Provided data section start

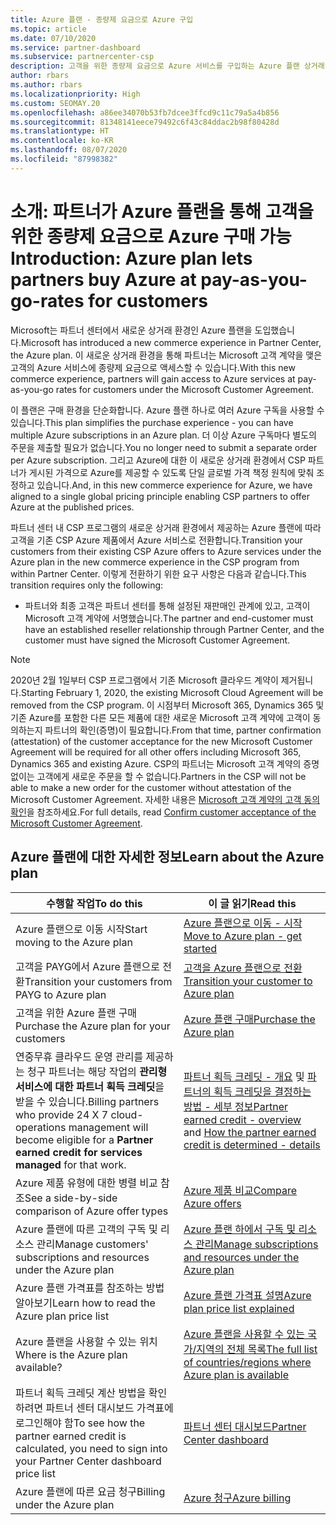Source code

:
 ```yaml
---
title: Azure 플랜 - 종량제 요금으로 Azure 구입
ms.topic: article
ms.date: 07/10/2020
ms.service: partner-dashboard
ms.subservice: partnercenter-csp
description: 고객을 위한 종량제 요금으로 Azure 서비스를 구입하는 Azure 플랜 상거래 환경에 대해 알아봅니다. 새 보안 요구 사항에 대해서도 알아봅니다.
author: rbars
ms.author: rbars
ms.localizationpriority: High
ms.custom: SEOMAY.20
ms.openlocfilehash: a86ee34070b53fb7dcee3ffcd9c11c79a5a4b856
ms.sourcegitcommit: 81348141eece79492c6f43c84ddac2b98f80428d
ms.translationtype: HT
ms.contentlocale: ko-KR
ms.lasthandoff: 08/07/2020
ms.locfileid: "87998382"
---
```

# <a name="introduction-azure-plan-lets-partners-buy-azure-at-pay-as-you-go-rates-for-customers"></a><span data-ttu-id="64315-104">소개: 파트너가 Azure 플랜을 통해 고객을 위한 종량제 요금으로 Azure 구매 가능</span><span class="sxs-lookup"><span data-stu-id="64315-104">Introduction: Azure plan lets partners buy Azure at pay-as-you-go-rates for customers</span></span>

<span data-ttu-id="64315-105">Microsoft는 파트너 센터에서 새로운 상거래 환경인 Azure 플랜을 도입했습니다.</span><span class="sxs-lookup"><span data-stu-id="64315-105">Microsoft has introduced a new commerce experience in Partner Center, the Azure plan.</span></span>  <span data-ttu-id="64315-106">이 새로운 상거래 환경을 통해 파트너는 Microsoft 고객 계약을 맺은 고객의 Azure 서비스에 종량제 요금으로 액세스할 수 있습니다.</span><span class="sxs-lookup"><span data-stu-id="64315-106">With this new commerce experience, partners will gain access to Azure services at pay-as-you-go rates for customers under the Microsoft Customer Agreement.</span></span>

<span data-ttu-id="64315-107">이 플랜은 구매 환경을 단순화합니다. Azure 플랜 하나로 여러 Azure 구독을 사용할 수 있습니다.</span><span class="sxs-lookup"><span data-stu-id="64315-107">This plan simplifies the purchase experience - you can have multiple Azure subscriptions in an Azure plan.</span></span> <span data-ttu-id="64315-108">더 이상 Azure 구독마다 별도의 주문을 제출할 필요가 없습니다.</span><span class="sxs-lookup"><span data-stu-id="64315-108">You no longer need to submit a separate order per Azure subscription.</span></span> <span data-ttu-id="64315-109">그리고 Azure에 대한 이 새로운 상거래 환경에서 CSP 파트너가 게시된 가격으로 Azure를 제공할 수 있도록 단일 글로벌 가격 책정 원칙에 맞춰 조정하고 있습니다.</span><span class="sxs-lookup"><span data-stu-id="64315-109">And, in this new commerce experience for Azure, we have aligned to a single global pricing principle enabling CSP partners to offer Azure at the published prices.</span></span>

<span data-ttu-id="64315-110">파트너 센터 내 CSP 프로그램의 새로운 상거래 환경에서 제공하는 Azure 플랜에 따라 고객을 기존 CSP Azure 제품에서 Azure 서비스로 전환합니다.</span><span class="sxs-lookup"><span data-stu-id="64315-110">Transition your customers from their existing CSP Azure offers to Azure services under the Azure plan in the new commerce experience in the CSP program from within Partner Center.</span></span> <span data-ttu-id="64315-111">이렇게 전환하기 위한 요구 사항은 다음과 같습니다.</span><span class="sxs-lookup"><span data-stu-id="64315-111">This transition requires only the following:</span></span>

- <span data-ttu-id="64315-112">파트너와 최종 고객은 파트너 센터를 통해 설정된 재판매인 관계에 있고, 고객이 Microsoft 고객 계약에 서명했습니다.</span><span class="sxs-lookup"><span data-stu-id="64315-112">The partner and end-customer must have an established reseller relationship through Partner Center, and the customer must have signed the Microsoft Customer Agreement.</span></span>

>[!Note]
><span data-ttu-id="64315-113">2020년 2월 1일부터 CSP 프로그램에서 기존 Microsoft 클라우드 계약이 제거됩니다.</span><span class="sxs-lookup"><span data-stu-id="64315-113">Starting February 1, 2020, the existing Microsoft Cloud Agreement will be removed from the CSP program.</span></span> <span data-ttu-id="64315-114">이 시점부터 Microsoft 365, Dynamics 365 및 기존 Azure를 포함한 다른 모든 제품에 대한 새로운 Microsoft 고객 계약에 고객이 동의하는지 파트너의 확인(증명)이 필요합니다.</span><span class="sxs-lookup"><span data-stu-id="64315-114">From that time, partner confirmation (attestation) of the customer acceptance for the new Microsoft Customer Agreement will be required for all other offers including Microsoft 365, Dynamics 365 and existing Azure.</span></span> <span data-ttu-id="64315-115">CSP의 파트너는 Microsoft 고객 계약의 증명 없이는 고객에게 새로운 주문을 할 수 없습니다.</span><span class="sxs-lookup"><span data-stu-id="64315-115">Partners in the CSP will not be able to make a new order for the customer without attestation of the Microsoft Customer Agreement.</span></span> <span data-ttu-id="64315-116">자세한 내용은 [Microsoft 고객 계약의 고객 동의 확인](confirm-customer-agreement.md)을 참조하세요.</span><span class="sxs-lookup"><span data-stu-id="64315-116">For full details, read [Confirm customer acceptance of the Microsoft Customer Agreement](confirm-customer-agreement.md).</span></span>


## <a name="learn-about-the-azure-plan"></a><span data-ttu-id="64315-117">Azure 플랜에 대한 자세한 정보</span><span class="sxs-lookup"><span data-stu-id="64315-117">Learn about the Azure plan</span></span>

|<span data-ttu-id="64315-118">**수행할 작업**</span><span class="sxs-lookup"><span data-stu-id="64315-118">**To do this**</span></span>   |<span data-ttu-id="64315-119">**이 글 읽기**</span><span class="sxs-lookup"><span data-stu-id="64315-119">**Read this**</span></span>   |
|------------------|---------------------|
|<span data-ttu-id="64315-120">Azure 플랜으로 이동 시작</span><span class="sxs-lookup"><span data-stu-id="64315-120">Start moving to the Azure plan</span></span>|[<span data-ttu-id="64315-121">Azure 플랜으로 이동 - 시작</span><span class="sxs-lookup"><span data-stu-id="64315-121">Move to Azure plan - get started</span></span>](azure-plan-get-started.md)
|<span data-ttu-id="64315-122">고객을 PAYG에서 Azure 플랜으로 전환</span><span class="sxs-lookup"><span data-stu-id="64315-122">Transition your customers from PAYG to Azure plan</span></span>|[<span data-ttu-id="64315-123">고객을 Azure 플랜으로 전환</span><span class="sxs-lookup"><span data-stu-id="64315-123">Transition your customer to Azure plan</span></span>](azure-plan-transition.md)|
|<span data-ttu-id="64315-124">고객을 위한 Azure 플랜 구매</span><span class="sxs-lookup"><span data-stu-id="64315-124">Purchase the Azure plan for your customers</span></span>|[<span data-ttu-id="64315-125">Azure 플랜 구매</span><span class="sxs-lookup"><span data-stu-id="64315-125">Purchase the Azure plan</span></span>](purchase-azure-plan.md)|
|<span data-ttu-id="64315-126">연중무휴 클라우드 운영 관리를 제공하는 청구 파트너는 해당 작업의 **관리형 서비스에 대한 파트너 획득 크레딧**을 받을 수 있습니다.</span><span class="sxs-lookup"><span data-stu-id="64315-126">Billing partners who provide 24 X 7 cloud-operations management will become eligible for a **Partner earned credit for services managed** for that work.</span></span>|<span data-ttu-id="64315-127">[파트너 획득 크레딧 - 개요](partner-earned-credit.md) 및 [파트너의 획득 크레딧을 결정하는 방법 - 세부 정보](partner-earned-credit-explanation.md)</span><span class="sxs-lookup"><span data-stu-id="64315-127">[Partner earned credit - overview](partner-earned-credit.md) and [How the partner earned credit is determined - details](partner-earned-credit-explanation.md)</span></span>|
|<span data-ttu-id="64315-128">Azure 제품 유형에 대한 병렬 비교 참조</span><span class="sxs-lookup"><span data-stu-id="64315-128">See a side-by-side comparison of Azure offer types</span></span>|[<span data-ttu-id="64315-129">Azure 제품 비교</span><span class="sxs-lookup"><span data-stu-id="64315-129">Compare Azure offers</span></span>](compare-azure-offers.md)|
|<span data-ttu-id="64315-130">Azure 플랜에 따른 고객의 구독 및 리소스 관리</span><span class="sxs-lookup"><span data-stu-id="64315-130">Manage customers' subscriptions and resources under the Azure plan</span></span>|[<span data-ttu-id="64315-131">Azure 플랜 하에서 구독 및 리소스 관리</span><span class="sxs-lookup"><span data-stu-id="64315-131">Manage subscriptions and resources under the Azure plan</span></span>](azure-plan-manage.md)|
|<span data-ttu-id="64315-132">Azure 플랜 가격표를 참조하는 방법 알아보기</span><span class="sxs-lookup"><span data-stu-id="64315-132">Learn how to read the Azure plan price list</span></span>   |[<span data-ttu-id="64315-133">Azure 플랜 가격표 설명</span><span class="sxs-lookup"><span data-stu-id="64315-133">Azure plan price list explained</span></span>](azure-plan-price-list.md)|
|<span data-ttu-id="64315-134">Azure 플랜을 사용할 수 있는 위치</span><span class="sxs-lookup"><span data-stu-id="64315-134">Where is the Azure plan available?</span></span>|[<span data-ttu-id="64315-135">Azure 플랜을 사용할 수 있는 국가/지역의 전체 목록</span><span class="sxs-lookup"><span data-stu-id="64315-135">The full list of countries/regions where Azure plan is available</span></span>](https://query.prod.cms.rt.microsoft.com/cms/api/am/binary/RE3QN0x)
|<span data-ttu-id="64315-136">파트너 획득 크레딧 계산 방법을 확인하려면 파트너 센터 대시보드 가격표에 로그인해야 함</span><span class="sxs-lookup"><span data-stu-id="64315-136">To see how the partner earned credit is calculated, you need to sign into your Partner Center dashboard price list</span></span>|[<span data-ttu-id="64315-137">파트너 센터 대시보드</span><span class="sxs-lookup"><span data-stu-id="64315-137">Partner Center dashboard</span></span>](https://partner.microsoft.com/dashboard/home)|
|<span data-ttu-id="64315-138">Azure 플랜에 따른 요금 청구</span><span class="sxs-lookup"><span data-stu-id="64315-138">Billing under the Azure plan</span></span>|[<span data-ttu-id="64315-139">Azure 청구</span><span class="sxs-lookup"><span data-stu-id="64315-139">Azure billing</span></span>](azure-plan-billing.md)|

Provided data section end

◆ What the task requires: Return every line from the entries that holds the string "rates".

◆ Solution:
# <a name="introduction-azure-plan-lets-partners-buy-azure-at-pay-as-you-go-rates-for-customers"></a><span data-ttu-id="64315-104">소개: 파트너가 Azure 플랜을 통해 고객을 위한 종량제 요금으로 Azure 구매 가능</span><span class="sxs-lookup"><span data-stu-id="64315-104">Introduction: Azure plan lets partners buy Azure at pay-as-you-go-rates for customers</span></span>
<span data-ttu-id="64315-105">Microsoft는 파트너 센터에서 새로운 상거래 환경인 Azure 플랜을 도입했습니다.</span><span class="sxs-lookup"><span data-stu-id="64315-105">Microsoft has introduced a new commerce experience in Partner Center, the Azure plan.</span></span>  <span data-ttu-id="64315-106">이 새로운 상거래 환경을 통해 파트너는 Microsoft 고객 계약을 맺은 고객의 Azure 서비스에 종량제 요금으로 액세스할 수 있습니다.</span><span class="sxs-lookup"><span data-stu-id="64315-106">With this new commerce experience, partners will gain access to Azure services at pay-as-you-go rates for customers under the Microsoft Customer Agreement.</span></span>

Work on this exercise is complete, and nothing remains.